### The input
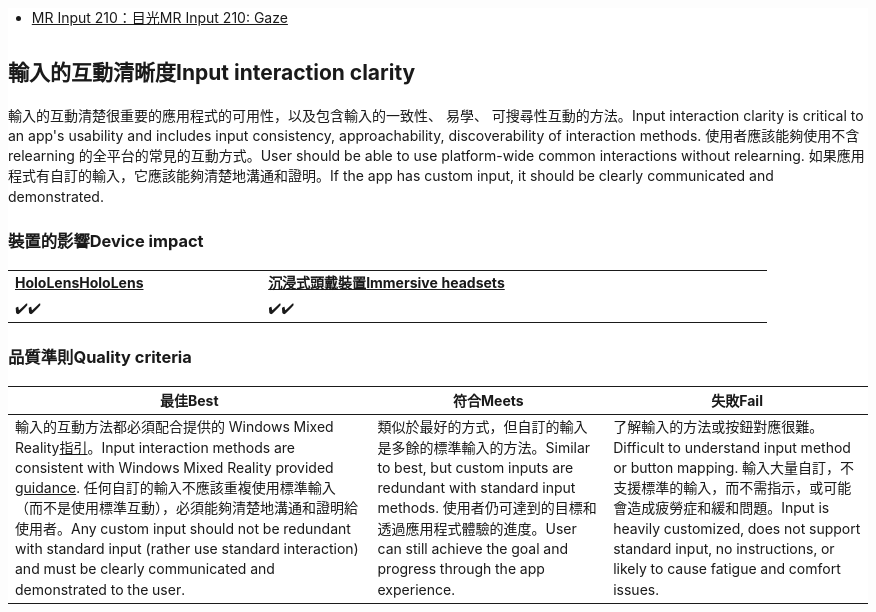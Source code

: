 * [<span data-ttu-id="8d88c-402">MR Input 210：目光</span><span class="sxs-lookup"><span data-stu-id="8d88c-402">MR Input 210: Gaze</span></span>](holograms-210.md)

## <a name="input-interaction-clarity"></a><span data-ttu-id="8d88c-403">輸入的互動清晰度</span><span class="sxs-lookup"><span data-stu-id="8d88c-403">Input interaction clarity</span></span>

<span data-ttu-id="8d88c-404">輸入的互動清楚很重要的應用程式的可用性，以及包含輸入的一致性、 易學、 可搜尋性互動的方法。</span><span class="sxs-lookup"><span data-stu-id="8d88c-404">Input interaction clarity is critical to an app's usability and includes input consistency, approachability, discoverability of interaction methods.</span></span> <span data-ttu-id="8d88c-405">使用者應該能夠使用不含 relearning 的全平台的常見的互動方式。</span><span class="sxs-lookup"><span data-stu-id="8d88c-405">User should be able to use platform-wide common interactions without relearning.</span></span> <span data-ttu-id="8d88c-406">如果應用程式有自訂的輸入，它應該能夠清楚地溝通和證明。</span><span class="sxs-lookup"><span data-stu-id="8d88c-406">If the app has custom input, it should be clearly communicated and demonstrated.</span></span>

### <a name="device-impact"></a><span data-ttu-id="8d88c-407">裝置的影響</span><span class="sxs-lookup"><span data-stu-id="8d88c-407">Device impact</span></span>

<table>
    <colgroup>
    <col width="33%" />
    <col width="33%" />
    <col width="33%" />
    </colgroup>
    <tr>
        <td><span data-ttu-id="8d88c-408"><a href="hololens-hardware-details.md"><strong>HoloLens</strong></a></span><span class="sxs-lookup"><span data-stu-id="8d88c-408"><a href="hololens-hardware-details.md"><strong>HoloLens</strong></a></span></span></td>
        <td><span data-ttu-id="8d88c-409"><a href="immersive-headset-hardware-details.md"><strong>沉浸式頭戴裝置</strong></a></span><span class="sxs-lookup"><span data-stu-id="8d88c-409"><a href="immersive-headset-hardware-details.md"><strong>Immersive headsets</strong></a></span></span></td>
        <td></td>
    </tr>
     <tr>
        <td><span data-ttu-id="8d88c-410">✔️</span><span class="sxs-lookup"><span data-stu-id="8d88c-410">✔️</span></span></td>
        <td><span data-ttu-id="8d88c-411">✔️</span><span class="sxs-lookup"><span data-stu-id="8d88c-411">✔️</span></span></td>
        <td></td>
    </tr>
</table>

### <a name="quality-criteria"></a><span data-ttu-id="8d88c-412">品質準則</span><span class="sxs-lookup"><span data-stu-id="8d88c-412">Quality criteria</span></span>

|  <span data-ttu-id="8d88c-413">最佳</span><span class="sxs-lookup"><span data-stu-id="8d88c-413">Best</span></span>  |  <span data-ttu-id="8d88c-414">符合</span><span class="sxs-lookup"><span data-stu-id="8d88c-414">Meets</span></span> |  <span data-ttu-id="8d88c-415">失敗</span><span class="sxs-lookup"><span data-stu-id="8d88c-415">Fail</span></span> |
--- | --- | ---
|  <span data-ttu-id="8d88c-416">輸入的互動方法都必須配合提供的 Windows Mixed Reality[指引](interaction-fundamentals.md)。</span><span class="sxs-lookup"><span data-stu-id="8d88c-416">Input interaction methods are consistent with Windows Mixed Reality provided [guidance](interaction-fundamentals.md).</span></span> <span data-ttu-id="8d88c-417">任何自訂的輸入不應該重複使用標準輸入 （而不是使用標準互動），必須能夠清楚地溝通和證明給使用者。</span><span class="sxs-lookup"><span data-stu-id="8d88c-417">Any custom input should not be redundant with standard input (rather use standard interaction) and must be clearly communicated and demonstrated to the user.</span></span> | <span data-ttu-id="8d88c-418">類似於最好的方式，但自訂的輸入是多餘的標準輸入的方法。</span><span class="sxs-lookup"><span data-stu-id="8d88c-418">Similar to best, but custom inputs are redundant with standard input methods.</span></span> <span data-ttu-id="8d88c-419">使用者仍可達到的目標和透過應用程式體驗的進度。</span><span class="sxs-lookup"><span data-stu-id="8d88c-419">User can still achieve the goal and progress through the app experience.</span></span> | <span data-ttu-id="8d88c-420">了解輸入的方法或按鈕對應很難。</span><span class="sxs-lookup"><span data-stu-id="8d88c-420">Difficult to understand input method or button mapping.</span></span> <span data-ttu-id="8d88c-421">輸入大量自訂，不支援標準的輸入，而不需指示，或可能會造成疲勞症和緩和問題。</span><span class="sxs-lookup"><span data-stu-id="8d88c-421">Input is heavily customized, does not support standard input, no instructions, or likely to cause fatigue and comfort issues.</span></span> |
######
__What to do__
Go line by line through the data above and report each one that holds the string "href".

__Solution to this exercise__
        <td><span data-ttu-id="8d88c-408"><a href="hololens-hardware-details.md"><strong>HoloLens</strong></a></span><span class="sxs-lookup"><span data-stu-id="8d88c-408"><a href="hololens-hardware-details.md"><strong>HoloLens</strong></a></span></span></td>
        <td><span data-ttu-id="8d88c-409"><a href="immersive-headset-hardware-details.md"><strong>沉浸式頭戴裝置</strong></a></span><span class="sxs-lookup"><span data-stu-id="8d88c-409"><a href="immersive-headset-hardware-details.md"><strong>Immersive headsets</strong></a></span></span></td>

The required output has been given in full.